- Goal of the exercise -
Among the entries, find the lines with the string "itself" and report them.
Input records START
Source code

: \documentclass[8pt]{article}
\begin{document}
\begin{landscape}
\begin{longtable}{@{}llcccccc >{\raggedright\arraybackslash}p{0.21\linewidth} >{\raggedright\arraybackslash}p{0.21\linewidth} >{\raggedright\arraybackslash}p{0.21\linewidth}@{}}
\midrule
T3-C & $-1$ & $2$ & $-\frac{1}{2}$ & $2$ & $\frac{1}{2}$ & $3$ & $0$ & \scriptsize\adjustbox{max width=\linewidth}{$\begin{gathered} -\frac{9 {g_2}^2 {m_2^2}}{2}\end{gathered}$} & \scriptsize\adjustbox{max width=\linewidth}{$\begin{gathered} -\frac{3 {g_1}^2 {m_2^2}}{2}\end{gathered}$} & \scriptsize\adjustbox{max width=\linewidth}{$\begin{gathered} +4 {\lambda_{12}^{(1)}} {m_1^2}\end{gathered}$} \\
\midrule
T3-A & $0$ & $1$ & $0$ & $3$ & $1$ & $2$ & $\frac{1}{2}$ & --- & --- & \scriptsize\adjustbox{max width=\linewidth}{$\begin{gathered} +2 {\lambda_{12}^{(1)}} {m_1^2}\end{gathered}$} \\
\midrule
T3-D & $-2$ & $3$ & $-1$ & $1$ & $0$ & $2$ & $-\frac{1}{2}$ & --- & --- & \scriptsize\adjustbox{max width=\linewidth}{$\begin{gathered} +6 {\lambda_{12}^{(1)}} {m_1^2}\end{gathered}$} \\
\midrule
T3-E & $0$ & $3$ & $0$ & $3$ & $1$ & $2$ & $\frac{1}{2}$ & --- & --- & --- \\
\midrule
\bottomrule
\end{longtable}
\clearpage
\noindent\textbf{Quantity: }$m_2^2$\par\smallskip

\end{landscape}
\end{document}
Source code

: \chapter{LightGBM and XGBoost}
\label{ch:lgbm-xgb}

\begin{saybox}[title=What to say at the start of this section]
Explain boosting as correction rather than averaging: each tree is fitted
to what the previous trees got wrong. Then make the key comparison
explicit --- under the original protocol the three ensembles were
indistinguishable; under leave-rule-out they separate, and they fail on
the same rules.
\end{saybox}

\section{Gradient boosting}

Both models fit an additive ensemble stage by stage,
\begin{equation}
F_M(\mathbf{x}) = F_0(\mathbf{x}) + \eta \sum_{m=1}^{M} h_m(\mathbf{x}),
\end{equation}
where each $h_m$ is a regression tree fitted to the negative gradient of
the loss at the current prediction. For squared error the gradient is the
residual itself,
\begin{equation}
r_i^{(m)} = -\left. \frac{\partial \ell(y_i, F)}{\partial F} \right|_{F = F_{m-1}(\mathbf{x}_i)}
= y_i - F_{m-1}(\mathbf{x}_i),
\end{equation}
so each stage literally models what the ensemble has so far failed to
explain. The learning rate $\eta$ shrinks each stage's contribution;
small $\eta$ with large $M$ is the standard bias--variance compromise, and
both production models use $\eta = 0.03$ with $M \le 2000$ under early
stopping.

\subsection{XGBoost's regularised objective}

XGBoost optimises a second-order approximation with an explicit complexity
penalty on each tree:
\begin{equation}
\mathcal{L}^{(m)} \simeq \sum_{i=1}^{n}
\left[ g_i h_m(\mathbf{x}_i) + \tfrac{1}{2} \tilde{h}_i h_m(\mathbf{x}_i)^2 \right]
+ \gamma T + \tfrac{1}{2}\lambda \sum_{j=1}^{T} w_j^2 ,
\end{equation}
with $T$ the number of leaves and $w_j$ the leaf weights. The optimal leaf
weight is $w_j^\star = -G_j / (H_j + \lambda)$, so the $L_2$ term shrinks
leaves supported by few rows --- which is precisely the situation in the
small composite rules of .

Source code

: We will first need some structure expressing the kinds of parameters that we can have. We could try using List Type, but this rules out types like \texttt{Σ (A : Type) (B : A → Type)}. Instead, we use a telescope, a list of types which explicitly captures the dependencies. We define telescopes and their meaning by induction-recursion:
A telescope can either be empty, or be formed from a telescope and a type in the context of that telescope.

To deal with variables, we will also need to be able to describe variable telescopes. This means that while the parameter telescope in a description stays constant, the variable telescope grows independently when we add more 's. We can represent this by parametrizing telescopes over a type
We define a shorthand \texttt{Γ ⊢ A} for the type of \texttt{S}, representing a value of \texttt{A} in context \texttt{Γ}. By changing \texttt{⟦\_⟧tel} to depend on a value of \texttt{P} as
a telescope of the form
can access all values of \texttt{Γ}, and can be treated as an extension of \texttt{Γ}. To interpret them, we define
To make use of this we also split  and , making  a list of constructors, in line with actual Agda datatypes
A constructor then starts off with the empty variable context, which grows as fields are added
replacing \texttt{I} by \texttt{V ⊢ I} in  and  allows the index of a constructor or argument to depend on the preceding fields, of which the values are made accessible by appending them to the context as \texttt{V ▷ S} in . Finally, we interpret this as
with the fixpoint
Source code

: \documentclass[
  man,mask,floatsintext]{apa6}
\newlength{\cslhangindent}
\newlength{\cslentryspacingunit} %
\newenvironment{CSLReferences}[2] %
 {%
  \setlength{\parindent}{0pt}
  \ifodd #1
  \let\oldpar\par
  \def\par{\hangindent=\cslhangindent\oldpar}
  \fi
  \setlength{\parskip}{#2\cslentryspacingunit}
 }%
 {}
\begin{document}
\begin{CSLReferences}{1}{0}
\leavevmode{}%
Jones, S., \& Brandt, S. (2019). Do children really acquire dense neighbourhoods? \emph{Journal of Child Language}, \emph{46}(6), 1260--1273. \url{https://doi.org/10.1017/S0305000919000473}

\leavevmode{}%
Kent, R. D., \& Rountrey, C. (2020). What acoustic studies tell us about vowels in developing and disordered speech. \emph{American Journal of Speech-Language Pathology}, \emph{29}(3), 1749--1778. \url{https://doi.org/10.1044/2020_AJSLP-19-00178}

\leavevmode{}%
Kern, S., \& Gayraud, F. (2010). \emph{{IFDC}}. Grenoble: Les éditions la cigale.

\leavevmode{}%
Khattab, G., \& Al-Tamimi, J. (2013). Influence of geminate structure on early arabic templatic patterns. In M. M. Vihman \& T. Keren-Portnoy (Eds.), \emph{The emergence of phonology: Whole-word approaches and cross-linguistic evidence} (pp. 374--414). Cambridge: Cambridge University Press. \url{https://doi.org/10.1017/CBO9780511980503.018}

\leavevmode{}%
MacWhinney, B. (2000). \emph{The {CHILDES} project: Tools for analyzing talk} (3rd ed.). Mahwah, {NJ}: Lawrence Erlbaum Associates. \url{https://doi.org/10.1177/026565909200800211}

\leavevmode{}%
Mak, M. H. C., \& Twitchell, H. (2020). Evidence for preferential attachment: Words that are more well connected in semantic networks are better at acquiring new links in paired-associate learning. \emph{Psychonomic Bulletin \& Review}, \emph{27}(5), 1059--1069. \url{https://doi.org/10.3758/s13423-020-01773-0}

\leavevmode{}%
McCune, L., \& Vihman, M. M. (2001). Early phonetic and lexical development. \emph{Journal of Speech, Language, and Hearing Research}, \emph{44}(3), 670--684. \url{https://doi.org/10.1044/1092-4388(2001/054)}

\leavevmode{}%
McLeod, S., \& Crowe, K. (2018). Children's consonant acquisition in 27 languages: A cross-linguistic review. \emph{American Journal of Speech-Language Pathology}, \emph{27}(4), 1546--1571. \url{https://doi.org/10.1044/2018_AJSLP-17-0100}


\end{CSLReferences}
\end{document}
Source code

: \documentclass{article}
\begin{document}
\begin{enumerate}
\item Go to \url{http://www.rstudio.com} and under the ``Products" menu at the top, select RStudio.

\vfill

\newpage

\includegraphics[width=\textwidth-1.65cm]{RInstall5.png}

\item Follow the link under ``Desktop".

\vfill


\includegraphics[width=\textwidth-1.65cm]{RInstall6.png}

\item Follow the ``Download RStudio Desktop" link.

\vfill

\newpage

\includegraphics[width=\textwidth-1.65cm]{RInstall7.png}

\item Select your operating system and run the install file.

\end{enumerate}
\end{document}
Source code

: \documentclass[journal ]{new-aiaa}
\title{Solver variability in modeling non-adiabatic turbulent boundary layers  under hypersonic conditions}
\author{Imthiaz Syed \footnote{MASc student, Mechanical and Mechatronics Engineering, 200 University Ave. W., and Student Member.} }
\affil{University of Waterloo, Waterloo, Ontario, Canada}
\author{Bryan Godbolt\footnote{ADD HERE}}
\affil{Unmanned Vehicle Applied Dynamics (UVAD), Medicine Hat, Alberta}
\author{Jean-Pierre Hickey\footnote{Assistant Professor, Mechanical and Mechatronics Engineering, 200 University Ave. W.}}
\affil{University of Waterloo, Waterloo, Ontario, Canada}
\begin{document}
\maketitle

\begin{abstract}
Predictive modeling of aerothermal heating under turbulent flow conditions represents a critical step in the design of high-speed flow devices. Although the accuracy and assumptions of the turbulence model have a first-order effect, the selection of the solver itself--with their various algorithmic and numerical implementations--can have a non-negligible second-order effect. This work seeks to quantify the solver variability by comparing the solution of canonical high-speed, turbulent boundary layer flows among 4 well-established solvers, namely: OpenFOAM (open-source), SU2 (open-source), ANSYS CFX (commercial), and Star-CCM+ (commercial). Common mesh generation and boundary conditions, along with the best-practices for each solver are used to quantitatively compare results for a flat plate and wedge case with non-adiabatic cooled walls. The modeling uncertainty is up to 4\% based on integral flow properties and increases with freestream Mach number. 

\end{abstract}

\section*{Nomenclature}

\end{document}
Input records END
- Problem solution -
residual itself,
Predictive modeling of aerothermal heating under turbulent flow conditions represents a critical step in the design of high-speed flow devices. Although the accuracy and assumptions of the turbulence model have a first-order effect, the selection of the solver itself--with their various algorithmic and numerical implementations--can have a non-negligible second-order effect. This work seeks to quantify the solver variability by comparing the solution of canonical high-speed, turbulent boundary layer flows among 4 well-established solvers, namely: OpenFOAM (open-source), SU2 (open-source), ANSYS CFX (commercial), and Star-CCM+ (commercial). Common mesh generation and boundary conditions, along with the best-practices for each solver are used to quantitatively compare results for a flat plate and wedge case with non-adiabatic cooled walls. The modeling uncertainty is up to 4\% based on integral flow properties and increases with freestream Mach number. 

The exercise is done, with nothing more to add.